*Exercise instructions*
Read the lines below, and copy any that contain the string "query".

[Source texts of formatted documents]
■ ■ ■

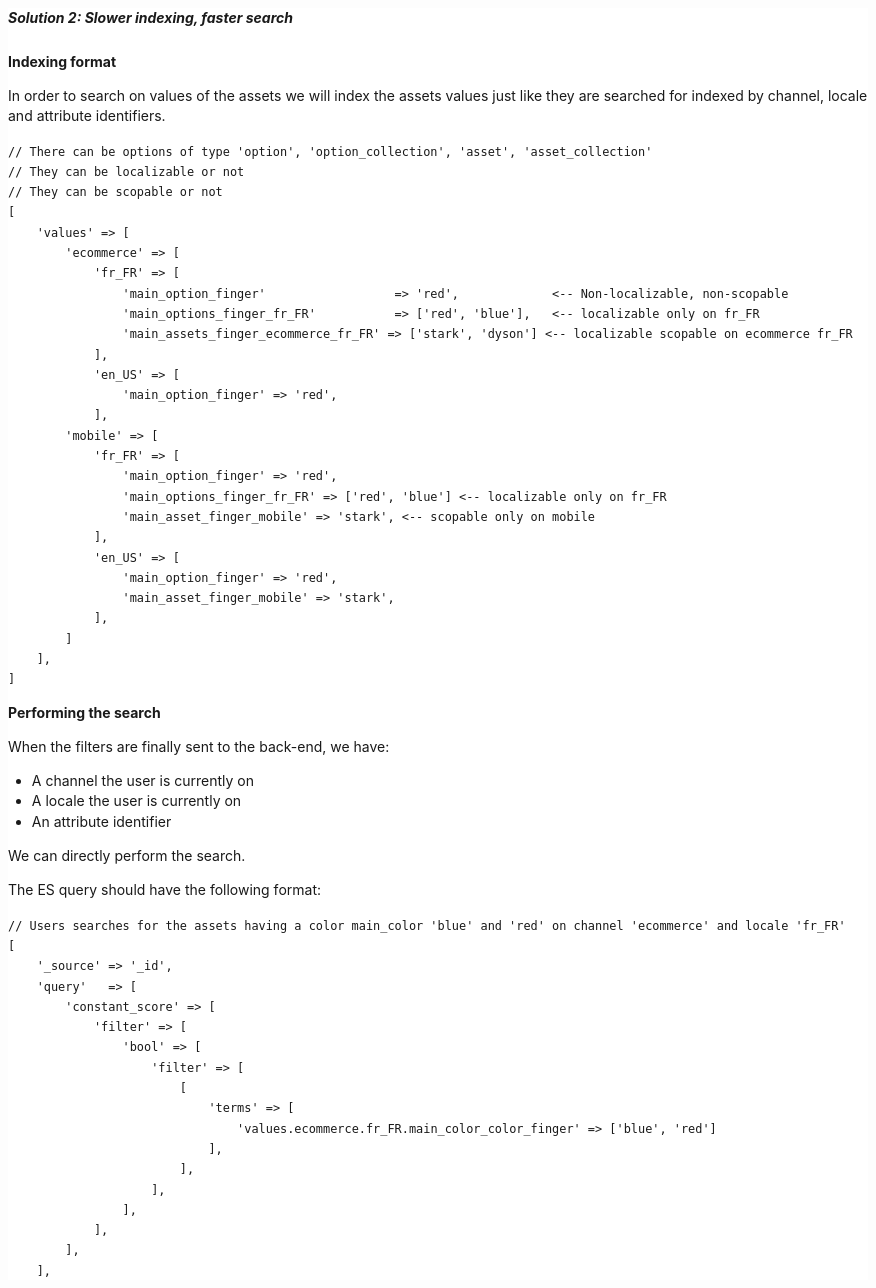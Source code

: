 ##### Solution 2: Slower indexing, faster search

**Indexing format**

In order to search on values of the assets we will index the assets values just like they are searched for indexed by channel, locale and attribute identifiers.

    // There can be options of type 'option', 'option_collection', 'asset', 'asset_collection'
    // They can be localizable or not
    // They can be scopable or not
    [
        'values' => [
            'ecommerce' => [
                'fr_FR' => [
                    'main_option_finger'                  => 'red',             <-- Non-localizable, non-scopable
                    'main_options_finger_fr_FR'           => ['red', 'blue'],   <-- localizable only on fr_FR
                    'main_assets_finger_ecommerce_fr_FR' => ['stark', 'dyson'] <-- localizable scopable on ecommerce fr_FR
                ],
                'en_US' => [
                    'main_option_finger' => 'red',
                ],
            'mobile' => [
                'fr_FR' => [
                    'main_option_finger' => 'red',
                    'main_options_finger_fr_FR' => ['red', 'blue'] <-- localizable only on fr_FR
                    'main_asset_finger_mobile' => 'stark', <-- scopable only on mobile
                ],
                'en_US' => [
                    'main_option_finger' => 'red',
                    'main_asset_finger_mobile' => 'stark',
                ],
            ]
        ],
    ]

**Performing the search**

When the filters are finally sent to the back-end, we have:

- A channel the user is currently on
- A locale the user is currently on
- An attribute identifier

We can directly perform the search.

The ES query should have the following format:

    // Users searches for the assets having a color main_color 'blue' and 'red' on channel 'ecommerce' and locale 'fr_FR'
    [
        '_source' => '_id',
        'query'   => [
            'constant_score' => [
                'filter' => [
                    'bool' => [
                        'filter' => [
                            [
                                'terms' => [
                                    'values.ecommerce.fr_FR.main_color_color_finger' => ['blue', 'red']
                                ],
                            ],
                        ],
                    ],
                ],
            ],
        ],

■ ■ ■

*Exercise result*
The ES query should have the following format:
        'query'   => [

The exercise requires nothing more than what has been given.